Le traitement comptable spécifique des GAEC et EARL recevant des dons en nature

Les structures sociétaires agricoles, en particulier les GAEC (Groupements Agricoles d’Exploitation en Commun) et les EARL (Exploitations Agricoles à Responsabilité Limitée), sont souvent en première ligne pour recevoir des dons en nature : matériels d’essai, cheptel de sélection, semences innovantes, etc. Leur particularité réside dans la coexistence d’un patrimoine social et, parfois, de biens mis à disposition par les associés. Lorsqu’un don en nature est consenti au profit de la structure elle-même, il doit être comptabilisé dans les comptes de la société, sans confusion avec les apports personnels des associés. À l’inverse, si le don est fait à titre privé à un associé, il n’a pas vocation à figurer dans la comptabilité de l’exploitation, sauf si le bien est ensuite apporté à la société selon les règles classiques d’apport en nature.

Dans un GAEC, le respect du principe d’égalité entre associés impose de clarifier à qui s’adresse le don. Si un constructeur remet un pulvérisateur “au GAEC X”, c’est bien la structure qui en est bénéficiaire, et non l’associé qui a négocié l’opération. L’écriture se passera donc dans les comptes du GAEC, avec une inscription en immobilisation ou en stock selon la nature du bien. En EARL, la logique est similaire, mais la confusion entre patrimoine professionnel et patrimoine privé peut être plus fréquente, notamment en présence de gérance majoritaire.
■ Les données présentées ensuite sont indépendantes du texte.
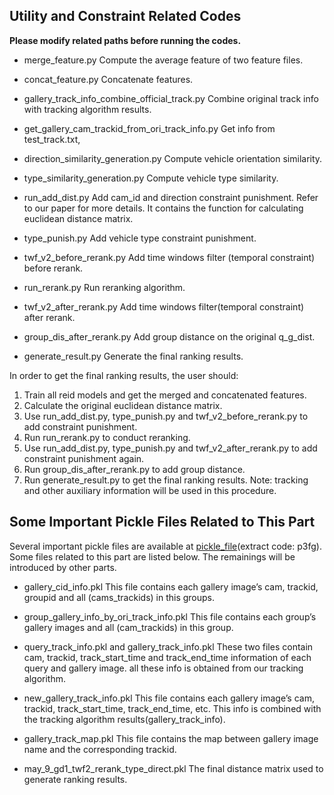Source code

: ## Utility and Constraint Related Codes ##

**Please modify related paths before running the codes.**

* merge_feature.py
Compute the average feature of two feature files.

* concat_feature.py
Concatenate features.

* gallery_track_info_combine_official_track.py
Combine original track info with tracking algorithm results.

* get_gallery_cam_trackid_from_ori_track_info.py
Get info from test_track.txt, 

* direction_similarity_generation.py
Compute vehicle orientation similarity.

* type_similarity_generation.py
Compute vehicle type similarity.

* run_add_dist.py
Add cam_id and direction constraint punishment. Refer to our paper for more details. It contains the function for calculating euclidean distance matrix.

* type_punish.py
Add vehicle type constraint punishment.

* twf_v2_before_rerank.py
Add time windows filter (temporal constraint) before rerank.

* run_rerank.py
Run reranking algorithm.

* twf_v2_after_rerank.py
Add time windows filter(temporal constraint) after rerank. 

* group_dis_after_rerank.py
Add group distance on the original q_g_dist.

* generate_result.py
Generate the final ranking results.


In order to get the final ranking results, the user should:
1. Train all reid models and get the merged and concatenated features.
2. Calculate the original euclidean distance matrix.
3. Use run_add_dist.py, type_punish.py and twf_v2_before_rerank.py to add constraint punishment.
4. Run run_rerank.py to conduct reranking.
5. Use run_add_dist.py, type_punish.py and twf_v2_after_rerank.py to add constraint punishment again.
6. Run group_dis_after_rerank.py to add group distance.
7. Run generate_result.py to get the final ranking results.
Note: tracking and other auxiliary information will be used in this procedure.

## Some Important Pickle Files Related to This Part ##

Several important pickle files are available at [pickle_file](https://pan.baidu.com/s/1u6d6dX0uPvyrqgOB0O4Qyg)(extract code: p3fg). Some files related to this part are listed below. The remainings will be introduced by other parts.

* gallery_cid_info.pkl 
This file contains each gallery image’s cam, trackid, groupid and all (cams_trackids) in this groups.

* group_gallery_info_by_ori_track_info.pkl
This file contains each group’s gallery images and all (cam_trackids) in this group.

* query_track_info.pkl and gallery_track_info.pkl
These two files contain cam, trackid, track_start_time and track_end_time information of each query and gallery image. all these info is obtained from our tracking algorithm.  

* new_gallery_track_info.pkl
This file contains each gallery image’s cam, trackid, track_start_time, track_end_time, etc. This info is combined with the tracking algorithm results(gallery_track_info).

* gallery_track_map.pkl
This file contains the map between gallery image name and the corresponding trackid.

* may_9_gd1_twf2_rerank_type_direct.pkl
The final distance matrix used to generate ranking results.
D’où l’importance de conserver les courriers ou conventions mentionnant explicitement le nom et la forme sociale de l’entité bénéficiaire, afin d’éviter toute contestation ultérieure sur la qualification du don et sa correcte comptabilisation.

La valorisation comptable des dons en nature : méthodes et référentiels applicables

L’évaluation à la juste valeur selon le référentiel du mercuriale agricole

Pour comptabiliser correctement un don en nature dans le secteur agricole, la question centrale reste celle de sa valorisation. Comment apprécier la valeur d’un veau de race à haut potentiel génétique ou d’un stock de semences hybrides, sans surestimer ni sous-estimer leur contribution au patrimoine de l’exploitation ? Dans de nombreux territoires, les professionnels s’appuient sur les Mercuriales agricoles, ces relevés de prix publiés par les chambres d’agriculture ou les marchés de gros, qui constituent un référentiel crédible de “juste valeur” à une date donnée. Cette approche est particulièrement pertinente pour les dons portant sur des produits standardisés : céréales, oléagineux, lait, viande de boucherie, etc.

Concrètement, lorsque l’exploitation reçoit, par exemple, 10 tonnes de blé tendre en don en nature, elle peut retenir la cotation moyenne de la semaine ou du mois de la Mercuriale régionale pour valoriser l’opération. Cette méthode présente deux avantages : elle repose sur une source externe objective et elle est facilement vérifiable par l’administration ou par un auditeur. Pour des biens plus spécifiques (matériel agricole d’occasion, animaux de reproduction de pedigree, plants fruitiers hautement sélectionnés), la Mercuriale sert davantage de point d’ancrage, complété par des devis, expertises ou références de marché plus ciblées. L’objectif est toujours le même : justifier une juste valeur raisonnable, documentée et cohérente avec le contexte économique.

Le recours aux barèmes de la chambre d’agriculture pour les productions végétales et animales

Au-delà des Mercuriales, les chambres d’agriculture publient régulièrement des barèmes de références pour les productions végétales et animales : valeur d’un hectare de prairie, coût d’implantation d’une luzerne, prix indicatif d’une génisse prête à vêler, etc. Ces barèmes sont précieux pour valoriser des dons en nature portant non pas sur des produits récoltés, mais sur des éléments plus complexes : parcelles en herbe semée, cheptel de renouvellement, lots de semences fourragères livrées pour des essais, ou encore dons de plants de vigne ou d’arbres fruitiers greffés.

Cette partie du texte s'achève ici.